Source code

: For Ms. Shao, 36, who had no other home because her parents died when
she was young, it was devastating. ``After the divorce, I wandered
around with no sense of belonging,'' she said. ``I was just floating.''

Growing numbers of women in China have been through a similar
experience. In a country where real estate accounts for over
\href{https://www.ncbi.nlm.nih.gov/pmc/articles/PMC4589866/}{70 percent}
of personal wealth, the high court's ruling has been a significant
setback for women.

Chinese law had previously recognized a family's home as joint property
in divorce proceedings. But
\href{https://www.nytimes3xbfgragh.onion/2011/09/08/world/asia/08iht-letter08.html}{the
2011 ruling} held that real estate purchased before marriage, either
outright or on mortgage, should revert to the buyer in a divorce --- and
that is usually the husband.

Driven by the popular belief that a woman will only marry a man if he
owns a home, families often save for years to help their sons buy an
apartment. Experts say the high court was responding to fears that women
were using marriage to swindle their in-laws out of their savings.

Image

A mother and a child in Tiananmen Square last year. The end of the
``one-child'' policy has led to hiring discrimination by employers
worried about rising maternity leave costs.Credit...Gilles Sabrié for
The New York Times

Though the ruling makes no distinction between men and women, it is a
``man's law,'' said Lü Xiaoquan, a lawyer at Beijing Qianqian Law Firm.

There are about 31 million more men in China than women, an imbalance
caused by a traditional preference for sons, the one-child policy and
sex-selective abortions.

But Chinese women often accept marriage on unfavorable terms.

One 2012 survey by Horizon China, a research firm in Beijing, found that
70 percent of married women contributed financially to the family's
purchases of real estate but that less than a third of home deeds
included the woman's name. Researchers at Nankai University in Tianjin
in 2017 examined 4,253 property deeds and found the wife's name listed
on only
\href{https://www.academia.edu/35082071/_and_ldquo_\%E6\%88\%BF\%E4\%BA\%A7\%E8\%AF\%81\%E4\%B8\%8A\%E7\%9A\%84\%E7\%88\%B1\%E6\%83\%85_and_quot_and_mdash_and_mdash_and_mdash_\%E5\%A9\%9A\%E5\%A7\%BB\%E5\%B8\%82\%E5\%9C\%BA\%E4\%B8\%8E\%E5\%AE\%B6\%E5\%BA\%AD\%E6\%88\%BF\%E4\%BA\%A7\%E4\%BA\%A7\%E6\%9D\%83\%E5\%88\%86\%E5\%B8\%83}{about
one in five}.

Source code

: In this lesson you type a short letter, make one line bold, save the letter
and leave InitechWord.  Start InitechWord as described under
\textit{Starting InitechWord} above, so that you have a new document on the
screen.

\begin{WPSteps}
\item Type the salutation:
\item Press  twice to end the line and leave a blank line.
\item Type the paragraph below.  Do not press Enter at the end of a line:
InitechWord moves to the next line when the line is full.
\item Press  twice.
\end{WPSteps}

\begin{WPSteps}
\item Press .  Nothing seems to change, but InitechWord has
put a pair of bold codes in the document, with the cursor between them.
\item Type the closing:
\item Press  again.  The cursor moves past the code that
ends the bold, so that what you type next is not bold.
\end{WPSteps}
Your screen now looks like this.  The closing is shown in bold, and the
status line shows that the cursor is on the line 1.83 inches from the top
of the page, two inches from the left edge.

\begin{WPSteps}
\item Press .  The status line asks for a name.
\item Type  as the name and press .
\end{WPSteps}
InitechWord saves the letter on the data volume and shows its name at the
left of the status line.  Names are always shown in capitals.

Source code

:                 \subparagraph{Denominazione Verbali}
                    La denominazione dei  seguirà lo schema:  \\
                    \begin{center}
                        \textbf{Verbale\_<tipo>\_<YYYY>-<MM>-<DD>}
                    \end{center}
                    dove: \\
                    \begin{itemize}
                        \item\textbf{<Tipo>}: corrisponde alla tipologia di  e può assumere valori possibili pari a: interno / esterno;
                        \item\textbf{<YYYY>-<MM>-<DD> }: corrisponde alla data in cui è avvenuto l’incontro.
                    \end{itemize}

○ ○ ○

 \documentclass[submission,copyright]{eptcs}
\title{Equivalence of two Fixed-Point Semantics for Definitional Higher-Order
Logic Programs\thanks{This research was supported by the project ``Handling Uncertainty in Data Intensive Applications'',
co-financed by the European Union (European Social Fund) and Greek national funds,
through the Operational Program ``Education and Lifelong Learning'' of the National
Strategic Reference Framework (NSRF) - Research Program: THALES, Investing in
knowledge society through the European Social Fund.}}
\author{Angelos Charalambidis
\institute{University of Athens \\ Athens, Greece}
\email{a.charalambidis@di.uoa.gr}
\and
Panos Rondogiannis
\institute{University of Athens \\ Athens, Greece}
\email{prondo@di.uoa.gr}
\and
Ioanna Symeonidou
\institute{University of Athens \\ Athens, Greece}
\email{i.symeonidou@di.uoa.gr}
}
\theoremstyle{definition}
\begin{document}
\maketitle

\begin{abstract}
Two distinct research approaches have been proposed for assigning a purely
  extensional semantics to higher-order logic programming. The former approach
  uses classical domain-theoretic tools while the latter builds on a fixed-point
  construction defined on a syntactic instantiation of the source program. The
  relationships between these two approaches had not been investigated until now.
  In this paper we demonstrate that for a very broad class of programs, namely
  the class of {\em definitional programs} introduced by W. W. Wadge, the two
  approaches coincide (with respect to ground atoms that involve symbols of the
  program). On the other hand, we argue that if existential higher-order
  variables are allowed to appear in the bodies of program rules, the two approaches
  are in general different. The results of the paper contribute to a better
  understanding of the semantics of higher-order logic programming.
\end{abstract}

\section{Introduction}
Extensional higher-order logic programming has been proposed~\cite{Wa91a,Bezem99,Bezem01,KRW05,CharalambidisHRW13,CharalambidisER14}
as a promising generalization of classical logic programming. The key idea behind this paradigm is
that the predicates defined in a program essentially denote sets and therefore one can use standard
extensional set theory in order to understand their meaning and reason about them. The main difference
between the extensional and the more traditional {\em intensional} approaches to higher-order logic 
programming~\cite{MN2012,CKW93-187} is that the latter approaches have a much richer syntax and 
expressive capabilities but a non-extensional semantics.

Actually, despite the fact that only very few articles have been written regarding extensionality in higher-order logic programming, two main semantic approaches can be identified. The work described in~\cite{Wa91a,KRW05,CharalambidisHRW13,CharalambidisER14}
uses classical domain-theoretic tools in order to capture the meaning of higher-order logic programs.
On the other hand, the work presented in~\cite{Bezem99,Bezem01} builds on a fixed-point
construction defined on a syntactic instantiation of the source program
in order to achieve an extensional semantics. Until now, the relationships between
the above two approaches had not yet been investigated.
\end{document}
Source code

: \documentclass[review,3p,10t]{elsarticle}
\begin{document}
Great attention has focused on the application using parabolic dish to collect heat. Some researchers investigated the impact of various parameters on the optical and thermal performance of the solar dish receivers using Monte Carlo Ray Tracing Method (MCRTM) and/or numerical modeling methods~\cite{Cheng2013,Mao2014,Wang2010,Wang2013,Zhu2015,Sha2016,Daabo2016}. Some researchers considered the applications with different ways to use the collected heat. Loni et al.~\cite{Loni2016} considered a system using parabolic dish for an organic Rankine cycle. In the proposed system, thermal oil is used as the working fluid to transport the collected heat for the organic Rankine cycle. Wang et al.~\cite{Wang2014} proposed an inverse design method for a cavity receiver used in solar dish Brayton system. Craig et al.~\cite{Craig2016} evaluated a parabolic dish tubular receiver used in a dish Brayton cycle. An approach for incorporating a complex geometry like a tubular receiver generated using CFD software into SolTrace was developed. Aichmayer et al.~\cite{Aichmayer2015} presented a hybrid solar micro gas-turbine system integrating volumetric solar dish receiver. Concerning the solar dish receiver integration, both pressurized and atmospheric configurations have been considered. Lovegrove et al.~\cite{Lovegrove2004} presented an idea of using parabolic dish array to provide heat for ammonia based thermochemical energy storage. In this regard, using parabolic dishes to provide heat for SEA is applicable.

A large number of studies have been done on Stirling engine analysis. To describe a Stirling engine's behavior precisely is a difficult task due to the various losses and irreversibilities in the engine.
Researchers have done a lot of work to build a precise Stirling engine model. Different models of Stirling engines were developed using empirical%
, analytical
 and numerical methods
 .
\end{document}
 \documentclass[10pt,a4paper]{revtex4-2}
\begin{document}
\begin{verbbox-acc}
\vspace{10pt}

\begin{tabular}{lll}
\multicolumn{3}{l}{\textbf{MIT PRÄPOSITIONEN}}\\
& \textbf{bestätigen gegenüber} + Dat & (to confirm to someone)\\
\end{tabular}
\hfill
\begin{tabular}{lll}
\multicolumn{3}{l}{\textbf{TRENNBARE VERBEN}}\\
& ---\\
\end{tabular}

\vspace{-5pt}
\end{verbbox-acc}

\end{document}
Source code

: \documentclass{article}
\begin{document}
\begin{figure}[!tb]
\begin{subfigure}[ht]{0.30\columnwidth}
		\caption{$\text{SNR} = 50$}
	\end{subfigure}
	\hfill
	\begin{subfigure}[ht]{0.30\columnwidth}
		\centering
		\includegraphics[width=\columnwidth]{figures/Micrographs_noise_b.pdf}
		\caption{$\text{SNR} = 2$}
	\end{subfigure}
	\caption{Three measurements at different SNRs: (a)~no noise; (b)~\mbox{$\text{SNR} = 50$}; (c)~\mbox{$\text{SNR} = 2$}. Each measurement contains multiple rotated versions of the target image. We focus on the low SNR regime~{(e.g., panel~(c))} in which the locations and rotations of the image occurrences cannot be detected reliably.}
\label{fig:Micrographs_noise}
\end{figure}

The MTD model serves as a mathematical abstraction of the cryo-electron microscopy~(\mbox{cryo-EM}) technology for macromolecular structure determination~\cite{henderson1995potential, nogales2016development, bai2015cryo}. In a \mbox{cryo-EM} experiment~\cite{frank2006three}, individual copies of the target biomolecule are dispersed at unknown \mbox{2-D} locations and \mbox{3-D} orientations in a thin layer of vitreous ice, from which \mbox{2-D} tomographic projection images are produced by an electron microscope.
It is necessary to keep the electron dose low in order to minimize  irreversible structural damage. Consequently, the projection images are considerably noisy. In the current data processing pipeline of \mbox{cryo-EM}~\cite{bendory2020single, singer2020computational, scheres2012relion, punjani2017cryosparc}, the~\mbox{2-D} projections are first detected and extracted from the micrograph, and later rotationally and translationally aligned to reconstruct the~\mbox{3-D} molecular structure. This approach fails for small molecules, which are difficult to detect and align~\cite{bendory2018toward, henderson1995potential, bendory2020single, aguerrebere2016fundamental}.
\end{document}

○ ○ ○

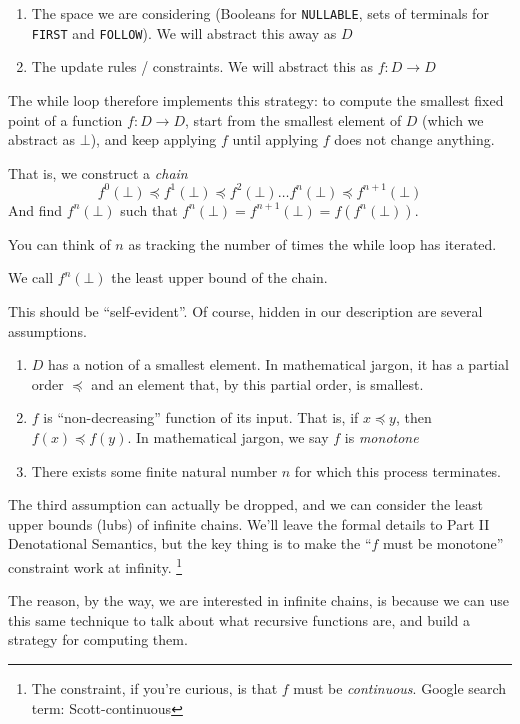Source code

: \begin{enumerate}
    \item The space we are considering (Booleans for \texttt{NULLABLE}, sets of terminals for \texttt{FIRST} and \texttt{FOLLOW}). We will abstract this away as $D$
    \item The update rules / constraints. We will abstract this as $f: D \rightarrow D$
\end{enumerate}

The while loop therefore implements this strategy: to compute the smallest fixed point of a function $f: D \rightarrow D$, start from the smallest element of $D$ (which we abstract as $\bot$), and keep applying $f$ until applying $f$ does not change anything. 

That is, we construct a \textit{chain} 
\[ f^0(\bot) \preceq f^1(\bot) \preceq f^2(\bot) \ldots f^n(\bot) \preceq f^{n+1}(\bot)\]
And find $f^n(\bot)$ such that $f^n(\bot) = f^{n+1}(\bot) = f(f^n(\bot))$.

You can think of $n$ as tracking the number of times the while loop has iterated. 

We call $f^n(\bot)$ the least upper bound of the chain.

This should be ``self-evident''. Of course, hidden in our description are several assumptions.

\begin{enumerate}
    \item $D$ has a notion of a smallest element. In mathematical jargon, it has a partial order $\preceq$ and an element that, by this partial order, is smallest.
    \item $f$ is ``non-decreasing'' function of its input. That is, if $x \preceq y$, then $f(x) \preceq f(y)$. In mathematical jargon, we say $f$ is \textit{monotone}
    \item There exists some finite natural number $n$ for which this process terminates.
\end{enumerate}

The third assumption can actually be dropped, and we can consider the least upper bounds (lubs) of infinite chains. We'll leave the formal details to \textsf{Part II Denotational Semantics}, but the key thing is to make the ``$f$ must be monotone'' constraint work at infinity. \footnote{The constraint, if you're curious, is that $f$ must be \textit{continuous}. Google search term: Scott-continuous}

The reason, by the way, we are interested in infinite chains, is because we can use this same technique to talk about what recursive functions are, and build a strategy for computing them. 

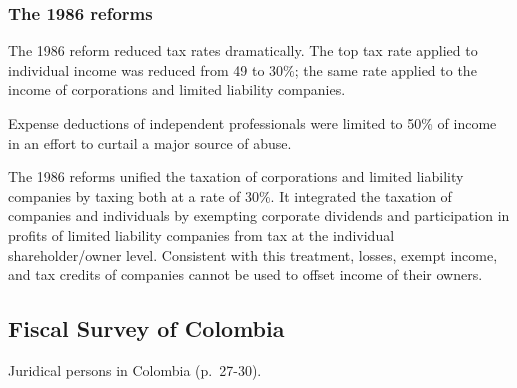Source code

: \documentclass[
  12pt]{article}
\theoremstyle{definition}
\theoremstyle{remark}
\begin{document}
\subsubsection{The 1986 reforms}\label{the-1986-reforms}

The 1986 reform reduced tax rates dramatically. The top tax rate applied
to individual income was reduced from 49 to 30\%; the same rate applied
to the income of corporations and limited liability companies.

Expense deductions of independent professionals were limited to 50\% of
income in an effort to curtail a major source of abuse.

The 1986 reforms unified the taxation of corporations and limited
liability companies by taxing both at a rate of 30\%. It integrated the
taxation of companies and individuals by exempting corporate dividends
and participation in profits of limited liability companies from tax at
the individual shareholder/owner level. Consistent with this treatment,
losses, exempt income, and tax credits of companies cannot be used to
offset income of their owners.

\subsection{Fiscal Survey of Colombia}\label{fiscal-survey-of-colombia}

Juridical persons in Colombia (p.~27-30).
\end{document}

○ ○ ○

* _TASK OBJECTIVE_
Gather and copy every line of the data in which the string "documentclass" is found.

* _ANSWER_
 \documentclass[submission,copyright]{eptcs}
: \documentclass[review,3p,10t]{elsarticle}
 \documentclass[10pt,a4paper]{revtex4-2}
: \documentclass{article}
: \documentclass[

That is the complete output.